** WHAT YOU HAVE TO DO **
Stop at the line containing "# Get Balance": repeat exactly every line of the entries below from the first up to it, plus that line, with pictures omitted.

[Dataset entries]
--- START ---

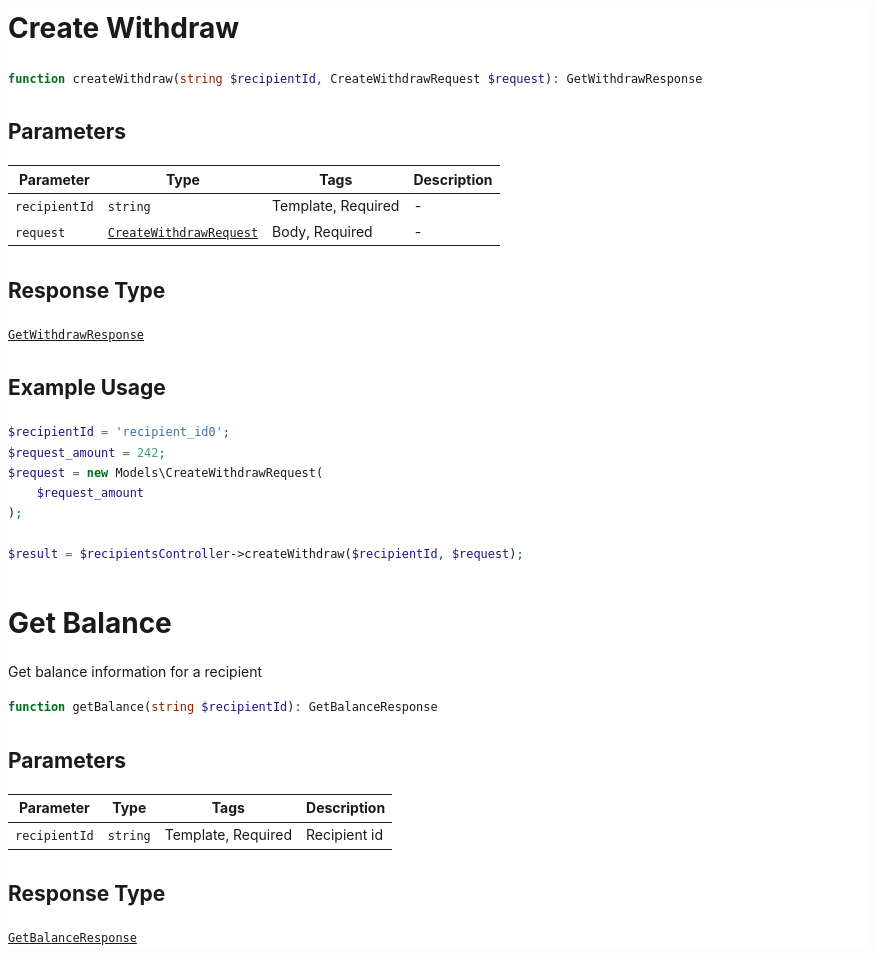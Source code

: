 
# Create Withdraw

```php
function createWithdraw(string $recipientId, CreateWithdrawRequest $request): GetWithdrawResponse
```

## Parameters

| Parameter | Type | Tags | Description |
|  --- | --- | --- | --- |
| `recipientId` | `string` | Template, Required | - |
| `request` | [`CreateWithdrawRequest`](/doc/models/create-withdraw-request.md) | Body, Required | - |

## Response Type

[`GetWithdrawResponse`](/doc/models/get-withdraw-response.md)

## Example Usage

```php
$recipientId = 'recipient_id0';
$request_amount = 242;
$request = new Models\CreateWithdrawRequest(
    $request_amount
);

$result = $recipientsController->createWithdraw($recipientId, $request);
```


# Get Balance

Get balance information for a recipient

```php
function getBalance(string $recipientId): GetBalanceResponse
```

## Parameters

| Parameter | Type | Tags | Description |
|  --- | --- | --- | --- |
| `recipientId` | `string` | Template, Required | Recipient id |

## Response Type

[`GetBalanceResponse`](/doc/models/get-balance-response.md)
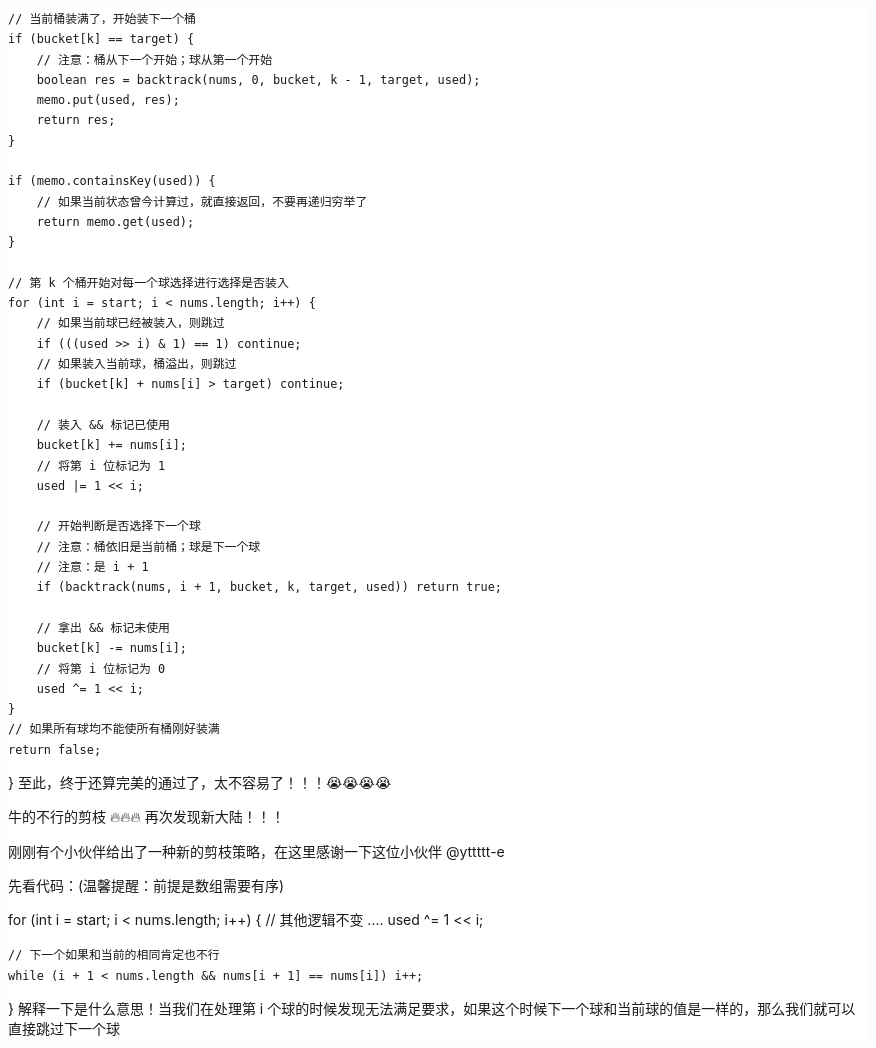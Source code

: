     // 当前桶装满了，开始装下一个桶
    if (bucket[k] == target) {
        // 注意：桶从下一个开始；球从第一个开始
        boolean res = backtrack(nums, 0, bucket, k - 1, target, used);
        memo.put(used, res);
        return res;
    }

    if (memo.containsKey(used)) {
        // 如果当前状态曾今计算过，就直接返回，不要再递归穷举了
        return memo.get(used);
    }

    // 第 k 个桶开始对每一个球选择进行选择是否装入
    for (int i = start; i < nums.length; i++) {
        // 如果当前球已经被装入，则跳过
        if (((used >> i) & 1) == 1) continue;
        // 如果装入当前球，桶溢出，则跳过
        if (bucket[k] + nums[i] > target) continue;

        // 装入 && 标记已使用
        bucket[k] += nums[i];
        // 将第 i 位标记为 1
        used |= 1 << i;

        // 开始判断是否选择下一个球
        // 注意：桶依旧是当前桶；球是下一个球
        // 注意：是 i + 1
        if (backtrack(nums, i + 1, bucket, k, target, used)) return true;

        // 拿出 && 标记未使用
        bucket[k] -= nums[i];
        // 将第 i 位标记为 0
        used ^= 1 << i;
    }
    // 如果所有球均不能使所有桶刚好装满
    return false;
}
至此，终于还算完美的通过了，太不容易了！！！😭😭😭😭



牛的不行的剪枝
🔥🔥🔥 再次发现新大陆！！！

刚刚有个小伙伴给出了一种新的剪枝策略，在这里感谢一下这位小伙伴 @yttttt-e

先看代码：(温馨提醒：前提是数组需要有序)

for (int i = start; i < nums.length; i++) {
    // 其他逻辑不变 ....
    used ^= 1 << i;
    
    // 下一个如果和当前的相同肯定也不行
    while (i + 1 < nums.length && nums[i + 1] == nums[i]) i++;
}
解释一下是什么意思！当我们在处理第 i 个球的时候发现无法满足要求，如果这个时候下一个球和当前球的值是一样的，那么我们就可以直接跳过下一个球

--- END ---

** EXERCISE SOLUTION **
Source code

: 
# Create Withdraw

```php
function createWithdraw(string $recipientId, CreateWithdrawRequest $request): GetWithdrawResponse
```

## Parameters

| Parameter | Type | Tags | Description |
|  --- | --- | --- | --- |
| `recipientId` | `string` | Template, Required | - |
| `request` | [`CreateWithdrawRequest`](/doc/models/create-withdraw-request.md) | Body, Required | - |

## Response Type

[`GetWithdrawResponse`](/doc/models/get-withdraw-response.md)

## Example Usage

```php
$recipientId = 'recipient_id0';
$request_amount = 242;
$request = new Models\CreateWithdrawRequest(
    $request_amount
);

$result = $recipientsController->createWithdraw($recipientId, $request);
```


# Get Balance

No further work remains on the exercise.